O Município de Odivelas, inconformado, dela recorreu para este Tribunal Constitucional, ao abrigo do artigo 70.º, n.º 1, alínea a), da Lei do Tribunal Constitucional (LTC), a fim de ver apreciada, especificamente, a constitucionalidade das normas dos artigos 2.º, 3.º, alínea b), 4.º, nºs 1 e 2, 11.º, 20.º, 22.º, 25.º, 30.º, 37.º, 108.º, 109.º, 120.º e 121.º, alínea k), do Regulamento de Ocupação do Espaço Público e do Mobiliário Urbano do Município de Odivelas, e artigos 53.º, 55.º, alínea a), e 66.º da Tabela de Taxas, Tarifas e Outras Receitas Municipais de Odivelas, por serem aquelas que basearam a tributação impugnada.
O Tribunal recorrido, por despacho de 21 de Janeiro de 2011, admitiu o recurso.
O recorrente, notificado para o efeito, apresentou alegações, tendo em requerimento ulterior, após convite, concluído do seguinte modo:
“A. A sentença de que se recorre é, no decisório, absolutamente omissa quanto às normas regulamentares emanadas pelo Município de Odivelas que considera inconstitucionais.

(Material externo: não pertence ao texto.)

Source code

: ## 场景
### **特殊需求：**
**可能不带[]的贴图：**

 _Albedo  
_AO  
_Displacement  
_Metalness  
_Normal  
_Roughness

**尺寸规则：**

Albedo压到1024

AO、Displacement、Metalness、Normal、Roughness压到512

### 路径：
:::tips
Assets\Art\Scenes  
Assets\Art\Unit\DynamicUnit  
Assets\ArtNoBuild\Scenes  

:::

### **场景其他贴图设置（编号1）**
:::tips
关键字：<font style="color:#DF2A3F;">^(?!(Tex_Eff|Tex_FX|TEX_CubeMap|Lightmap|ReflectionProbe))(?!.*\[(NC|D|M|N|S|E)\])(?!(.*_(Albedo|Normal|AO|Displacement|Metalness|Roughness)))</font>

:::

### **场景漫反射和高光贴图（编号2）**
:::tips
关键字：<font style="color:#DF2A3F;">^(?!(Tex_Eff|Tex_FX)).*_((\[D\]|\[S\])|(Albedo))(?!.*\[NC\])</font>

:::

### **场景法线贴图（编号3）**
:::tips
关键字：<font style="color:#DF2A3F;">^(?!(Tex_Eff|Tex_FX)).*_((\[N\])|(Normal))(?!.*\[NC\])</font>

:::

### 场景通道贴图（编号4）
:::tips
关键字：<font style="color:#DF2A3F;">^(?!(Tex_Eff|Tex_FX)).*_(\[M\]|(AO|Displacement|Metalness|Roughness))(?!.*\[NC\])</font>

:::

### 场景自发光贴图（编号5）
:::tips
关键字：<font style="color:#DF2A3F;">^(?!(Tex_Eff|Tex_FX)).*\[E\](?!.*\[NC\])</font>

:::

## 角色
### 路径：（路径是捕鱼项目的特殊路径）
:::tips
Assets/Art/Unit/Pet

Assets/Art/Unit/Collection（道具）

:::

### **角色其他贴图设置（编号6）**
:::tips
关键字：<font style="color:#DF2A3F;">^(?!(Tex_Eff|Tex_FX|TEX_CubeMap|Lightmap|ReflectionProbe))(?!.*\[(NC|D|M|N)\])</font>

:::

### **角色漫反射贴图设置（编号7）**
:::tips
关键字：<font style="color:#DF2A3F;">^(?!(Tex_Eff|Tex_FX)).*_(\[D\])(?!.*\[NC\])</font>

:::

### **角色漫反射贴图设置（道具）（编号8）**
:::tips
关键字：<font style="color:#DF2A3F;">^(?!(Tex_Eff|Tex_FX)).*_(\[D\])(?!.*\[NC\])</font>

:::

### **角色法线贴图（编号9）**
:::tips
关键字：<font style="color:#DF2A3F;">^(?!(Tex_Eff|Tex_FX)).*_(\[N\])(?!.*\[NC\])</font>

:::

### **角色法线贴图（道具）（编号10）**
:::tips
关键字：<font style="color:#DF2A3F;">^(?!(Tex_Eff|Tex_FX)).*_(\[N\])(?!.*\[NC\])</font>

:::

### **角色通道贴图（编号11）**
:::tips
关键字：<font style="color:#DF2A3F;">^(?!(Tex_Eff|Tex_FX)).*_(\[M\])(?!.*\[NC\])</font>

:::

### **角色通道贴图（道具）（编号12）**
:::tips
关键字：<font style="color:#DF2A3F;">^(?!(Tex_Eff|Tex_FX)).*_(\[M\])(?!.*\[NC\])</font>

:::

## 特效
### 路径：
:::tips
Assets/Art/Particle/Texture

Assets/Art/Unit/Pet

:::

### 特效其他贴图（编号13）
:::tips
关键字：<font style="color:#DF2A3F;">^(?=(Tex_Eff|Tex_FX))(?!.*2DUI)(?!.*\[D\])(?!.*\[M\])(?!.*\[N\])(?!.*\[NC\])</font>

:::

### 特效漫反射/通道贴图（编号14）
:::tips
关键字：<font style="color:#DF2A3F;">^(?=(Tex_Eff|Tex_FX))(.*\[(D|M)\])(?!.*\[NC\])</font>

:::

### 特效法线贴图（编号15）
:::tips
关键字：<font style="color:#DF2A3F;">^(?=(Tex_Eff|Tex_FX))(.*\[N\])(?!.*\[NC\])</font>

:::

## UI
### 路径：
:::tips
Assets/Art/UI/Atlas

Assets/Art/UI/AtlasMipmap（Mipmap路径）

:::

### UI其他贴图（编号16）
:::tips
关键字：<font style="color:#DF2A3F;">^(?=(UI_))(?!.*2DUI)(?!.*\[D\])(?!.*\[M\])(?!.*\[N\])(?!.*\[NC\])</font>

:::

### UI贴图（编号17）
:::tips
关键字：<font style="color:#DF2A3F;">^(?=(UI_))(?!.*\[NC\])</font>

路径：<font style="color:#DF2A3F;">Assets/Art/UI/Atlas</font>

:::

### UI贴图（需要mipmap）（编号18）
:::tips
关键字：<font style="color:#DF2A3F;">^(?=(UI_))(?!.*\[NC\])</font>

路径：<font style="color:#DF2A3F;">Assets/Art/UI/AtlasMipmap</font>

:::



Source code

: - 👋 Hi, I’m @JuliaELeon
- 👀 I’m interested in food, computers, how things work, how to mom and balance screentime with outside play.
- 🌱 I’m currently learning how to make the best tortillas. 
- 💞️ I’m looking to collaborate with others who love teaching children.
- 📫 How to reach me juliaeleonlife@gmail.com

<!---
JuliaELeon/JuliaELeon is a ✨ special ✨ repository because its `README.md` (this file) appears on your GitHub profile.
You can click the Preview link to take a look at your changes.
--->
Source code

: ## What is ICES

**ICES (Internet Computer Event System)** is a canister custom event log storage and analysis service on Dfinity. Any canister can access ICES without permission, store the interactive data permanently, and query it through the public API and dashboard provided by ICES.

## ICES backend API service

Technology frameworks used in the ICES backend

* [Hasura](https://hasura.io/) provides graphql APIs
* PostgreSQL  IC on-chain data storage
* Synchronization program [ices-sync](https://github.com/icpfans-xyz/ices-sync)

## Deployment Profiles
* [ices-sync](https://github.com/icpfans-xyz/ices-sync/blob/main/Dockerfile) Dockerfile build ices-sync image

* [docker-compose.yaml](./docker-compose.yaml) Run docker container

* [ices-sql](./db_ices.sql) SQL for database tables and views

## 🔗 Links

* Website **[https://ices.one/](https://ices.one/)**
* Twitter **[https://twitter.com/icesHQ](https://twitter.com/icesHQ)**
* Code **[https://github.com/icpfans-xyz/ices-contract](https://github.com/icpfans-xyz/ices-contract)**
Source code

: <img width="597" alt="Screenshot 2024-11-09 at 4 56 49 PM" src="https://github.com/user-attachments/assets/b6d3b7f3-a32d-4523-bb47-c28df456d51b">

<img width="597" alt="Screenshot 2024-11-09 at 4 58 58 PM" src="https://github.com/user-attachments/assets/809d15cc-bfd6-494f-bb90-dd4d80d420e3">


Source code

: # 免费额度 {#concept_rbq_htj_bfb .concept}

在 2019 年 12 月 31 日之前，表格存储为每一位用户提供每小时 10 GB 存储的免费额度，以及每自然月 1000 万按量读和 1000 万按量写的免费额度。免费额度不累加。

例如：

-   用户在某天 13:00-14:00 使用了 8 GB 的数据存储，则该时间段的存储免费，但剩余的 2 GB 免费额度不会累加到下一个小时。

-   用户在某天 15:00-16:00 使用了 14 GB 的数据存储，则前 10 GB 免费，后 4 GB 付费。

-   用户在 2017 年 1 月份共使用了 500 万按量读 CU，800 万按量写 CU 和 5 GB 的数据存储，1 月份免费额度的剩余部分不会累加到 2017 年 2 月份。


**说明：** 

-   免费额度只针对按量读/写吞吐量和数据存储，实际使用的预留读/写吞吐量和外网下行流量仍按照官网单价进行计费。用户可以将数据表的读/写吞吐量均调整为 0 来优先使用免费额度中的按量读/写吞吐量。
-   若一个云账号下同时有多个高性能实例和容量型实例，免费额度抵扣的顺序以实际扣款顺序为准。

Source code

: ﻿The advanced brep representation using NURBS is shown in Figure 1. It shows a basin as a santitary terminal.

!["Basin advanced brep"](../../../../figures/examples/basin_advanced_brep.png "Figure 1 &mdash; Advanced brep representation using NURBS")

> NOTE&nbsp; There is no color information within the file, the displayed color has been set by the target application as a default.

B. Com o presente recurso, o Recorrente Município de Odivelas, pretende a apreciação da constitucionalidade das normas contidas nos artigos 2º, 39º, alínea b), 4º, nº 1 e 2, 11º, 20º, 22º, 25º, 30º, 37º, 108º, 109º, 120º, 121º, alínea k) do Regulamento de Ocupação do Espaço Público e do Mobiliário Urbano do Município de Odivelas, conjugadas com os artigos 53º, 55º, alínea a) e 66º da Tabela de Taxas, Tarifas e outras receitas municipais de Odivelas.
C. Não colhe de todo em todo a qualificação que a Recorrida pretende atribuir à taxa de afixação de publicidade exterior que lhe foi liquidada.
D. Porque com a renovação da taxa de afixação de publicidade a Recorrida viu ser-lhe removido um obstáculo jurídico e passou a usufruir do domínio público municipal consubstanciada nas vistas a partir daquele domínio.
E. É esta visibilidade da via pública (da qual decorre uma utilidade económica) que consubstancia a utilização de um bem semi publico na asserção que deste Conceito é feita pela melhor doutrina, nomeadamente por Sousa Franco (in Finanças Públicas e Direito Financeiro, vol. 1).
F. Sobre os benefícios que a Recorrida retira para a sua actividade do facto de a mensagem publicitária ser visível a partir da via pública, poucas ou mesmo nenhuma dúvidas se oferecem, pois se visibilidade não houvesse, a Recorrida não teria afixado aquela mensagem.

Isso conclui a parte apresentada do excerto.